# A broken Man



## dan4120 (Aug 9, 2012)

You are on my mind daily, memories of us plaque my mind, I cope by fighting the feelings. In doing so, every thought about you transports me to a time and place that I haven’t been in years, however reality sets in once I realize where I am, alone. Although I have hope for better days, I also fear life will never be sweeter than it is with you. – Thoughts from a broken man


----------



## Stretch (Dec 12, 2012)

Friend,

Sorry you are in this situation. Sounds like you need to focus on yourself and become the man you want to be. Your stbxw will be more likely to reconsider when she sees you strong, confident, independent and positive. 

It worked in my case, my WAW asked to try to get back together after 14 months of little or no contact and me working on me.

Be strong,
Stretch


----------



## GotLifeBack (Sep 12, 2013)

I agree with Stretch.

Indulge yourself, focus on you, do things you enjoy. Find ways to distract yourself. Be completely selfish, remove the focus from her. This will make it easier.

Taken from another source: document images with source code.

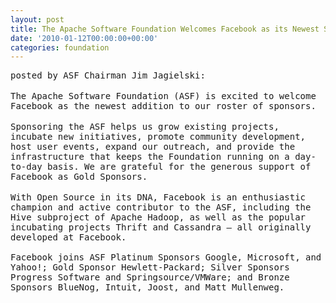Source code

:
 ```yaml
---
layout: post
title: The Apache Software Foundation Welcomes Facebook as its Newest Sponsor
date: '2010-01-12T00:00:00+00:00'
categories: foundation
---
```

<span class="Apple-style-span" style="font-family: monospace; font-size: 14px; line-height: 16px; ">posted by ASF Chairman Jim Jagielski:<br style="line-height: 1.2em; outline-style: none; outline-width: initial; outline-color: initial; " /><br style="line-height: 1.2em; outline-style: none; outline-width: initial; outline-color: initial; " />The Apache Software Foundation (ASF) is excited to welcome Facebook as the newest addition to our roster of sponsors.&nbsp;<br style="line-height: 1.2em; outline-style: none; outline-width: initial; outline-color: initial; " /><br style="line-height: 1.2em; outline-style: none; outline-width: initial; outline-color: initial; " />Sponsoring the ASF helps us grow existing projects, incubate new initiatives, promote community development, host user events, expand our outreach, and provide the infrastructure that keeps the Foundation running on a day-to-day basis. We are grateful for the generous support of Facebook as Gold Sponsors.<br style="line-height: 1.2em; outline-style: none; outline-width: initial; outline-color: initial; " /><br style="line-height: 1.2em; outline-style: none; outline-width: initial; outline-color: initial; " />With Open Source in its DNA, Facebook is an enthusiastic champion and active contributor to the ASF, including the Hive subproject of Apache Hadoop, as well as the popular incubating projects Thrift and Cassandra – all originally developed at Facebook.<br style="line-height: 1.2em; outline-style: none; outline-width: initial; outline-color: initial; " /><br style="line-height: 1.2em; outline-style: none; outline-width: initial; outline-color: initial; " />Facebook joins ASF Platinum Sponsors Google, Microsoft, and Yahoo!; Gold Sponsor Hewlett-Packard; Silver Sponsors Progress Software and Springsource/VMWare; and Bronze Sponsors BlueNog, Intuit, Joost, and Matt Mullenweg.</span>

A member (Ceegee) here explained the concept of a "safe place" to me. The idea is this - when you are finding yourself obsessing over her or thinking about her constantly, close your eyes, take a deep breath, and imagine a time that you were happy before she came along. When I say imagine it, I mean really imagine it, sight, sound, touch, smell and taste. Every minute little detail. It takes practice at first, but it works.

It not only gets your mind off of her but it serves to remind you that you can be happy without her.


----------



## Kerosene Hat (Nov 12, 2013)

Hey Dan,

Hang in there. Easier said than done. I'm in largely the same boat. Be healthy, reach out to your friends and family for support. It really helps to talk. If you are not yet in counseling, start. It's some of the smartest money you'll spend at this point. If you are able to, maintain (or begin maintaining) your fitness; walking, jogging, weights, swimming, basketball, whatever...try (TRY) to get out of the house/apartment. 

I never had any idea how this felt until it happened to me. I know what you are going through. I wish you the best to be able to resolve not to let this break you, and I wish you the strength to sustain that resolution.


----------



## Ceegee (Sep 9, 2012)

dan4120 said:


> You are on my mind daily, memories of us plaque my mind, I cope by fighting the feelings. In doing so, every thought about you transports me to a time and place that I haven’t been in years, however reality sets in once I realize where I am, alone. Although I have hope for better days, I also fear life will never be sweeter than it is with you. – Thoughts from a broken man


Everyone one of us here has been where you are now. 

We know what you are feeling. 

With that being said, quit talking this way. 

You need to focus on your self. You give her way too much power. Take it back. 

You are NOT a broken man. A hurt man, sure. But you are not broken. 

You will heal and you will move on. 

You are alone by choice. Change that. Stop feeling sorry for yourself. 

Get out with old friends and make new ones.


----------